On Monday another fatal accident involving a military aircraft happened in the Czech Republic. This is the twenty fourth fatality in a string of airforce accidents in the past decade, which have claimed the lives of some of the country's elite pilots.
A Czech airforce pilot was killed on Monday when his L-159 crashed in a military training zone near the town of Pribram in Central Bohemia. The accident occurred around a quarter past twelve in clear skies. The Jince training area, where the crash took place, has been closed off and a military commission has been set up to investigate the cause. Defence Minister Jaroslav Tvridik and the army's Chief of Staff Pavel Stefka flew to the site Monday afternoon.
The investigation has been hampered by almost fifty centimetres of snow on the ground, and it took investigators seven hours to recover the aircraft's flight recorder, or black-box, which is vital in the investigation. The manufacturer of the L-159 subsonic jet, Areo Vodochody, which is the largest producer of military aircraft in the Czech Republic, has offered to help in the investigation. Antonin Jakubse is the company's director:
"Aero Vodochody is prepared to participate in the investigation. We have people and documentation which could be of use. We hope that the Ministry of Defence, the army and the airforce will allow Aero Vodochody to be a part of the investigation team."
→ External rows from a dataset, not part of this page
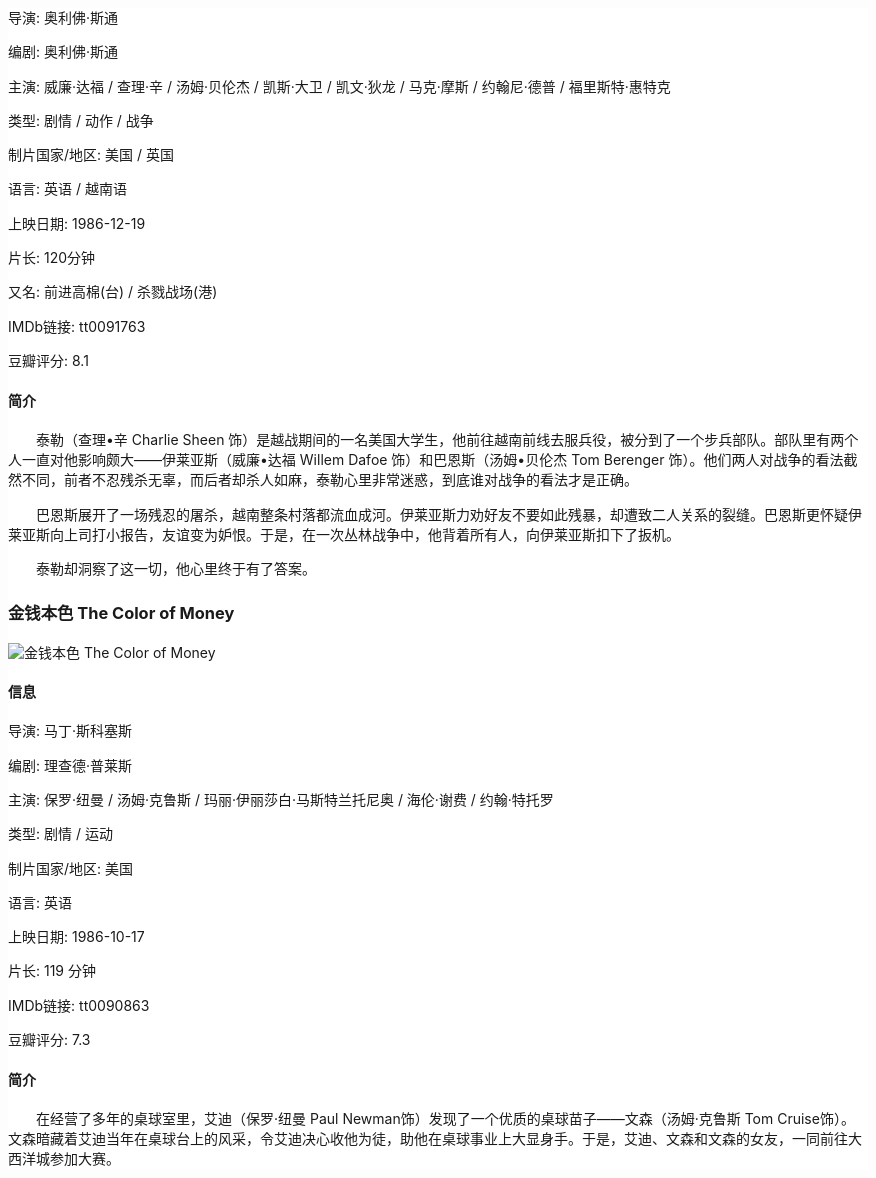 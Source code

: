 导演: 奥利佛·斯通 

编剧: 奥利佛·斯通 

主演: 威廉·达福 / 查理·辛 / 汤姆·贝伦杰 / 凯斯·大卫 / 凯文·狄龙 / 马克·摩斯 / 约翰尼·德普 / 福里斯特·惠特克 

类型: 剧情 / 动作 / 战争 

制片国家/地区: 美国 / 英国 

语言: 英语 / 越南语 

上映日期: 1986-12-19 

片长: 120分钟 

又名: 前进高棉(台) / 杀戮战场(港) 

IMDb链接: tt0091763

豆瓣评分: 8.1

#### 简介

　　泰勒（查理•辛 Charlie Sheen 饰）是越战期间的一名美国大学生，他前往越南前线去服兵役，被分到了一个步兵部队。部队里有两个人一直对他影响颇大——伊莱亚斯（威廉•达福 Willem Dafoe 饰）和巴恩斯（汤姆•贝伦杰 Tom Berenger 饰）。他们两人对战争的看法截然不同，前者不忍残杀无辜，而后者却杀人如麻，泰勒心里非常迷惑，到底谁对战争的看法才是正确。

　　巴恩斯展开了一场残忍的屠杀，越南整条村落都流血成河。伊莱亚斯力劝好友不要如此残暴，却遭致二人关系的裂缝。巴恩斯更怀疑伊莱亚斯向上司打小报告，友谊变为妒恨。于是，在一次丛林战争中，他背着所有人，向伊莱亚斯扣下了扳机。

　　泰勒却洞察了这一切，他心里终于有了答案。



### 金钱本色 The Color of Money

![金钱本色 The Color of Money](https://img3.doubanio.com/view/photo/s_ratio_poster/public/p2100486291.jpg)

#### 信息

导演: 马丁·斯科塞斯 

编剧: 理查德·普莱斯 

主演: 保罗·纽曼 / 汤姆·克鲁斯 / 玛丽·伊丽莎白·马斯特兰托尼奥 / 海伦·谢费 / 约翰·特托罗 

类型: 剧情 / 运动 

制片国家/地区: 美国 

语言: 英语 

上映日期: 1986-10-17 

片长: 119 分钟 

IMDb链接: tt0090863

豆瓣评分: 7.3

#### 简介

　　在经营了多年的桌球室里，艾迪（保罗·纽曼 Paul Newman饰）发现了一个优质的桌球苗子——文森（汤姆·克鲁斯 Tom Cruise饰）。文森暗藏着艾迪当年在桌球台上的风采，令艾迪决心收他为徒，助他在桌球事业上大显身手。于是，艾迪、文森和文森的女友，一同前往大西洋城参加大赛。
The Czech airforce's sixty planes have had a history of problems over the last decade. In September 2001 a Czech airforce jet crashed and the airforce's L-159s were temporarily grounded due to unspecified technical problems. However, the L-159 subsonic jet is popular all over the world as both a trainer and light combat aircraft, and Defence Minister Jaroslav Tvrdik recently tried to sell the aircraft to India in early February.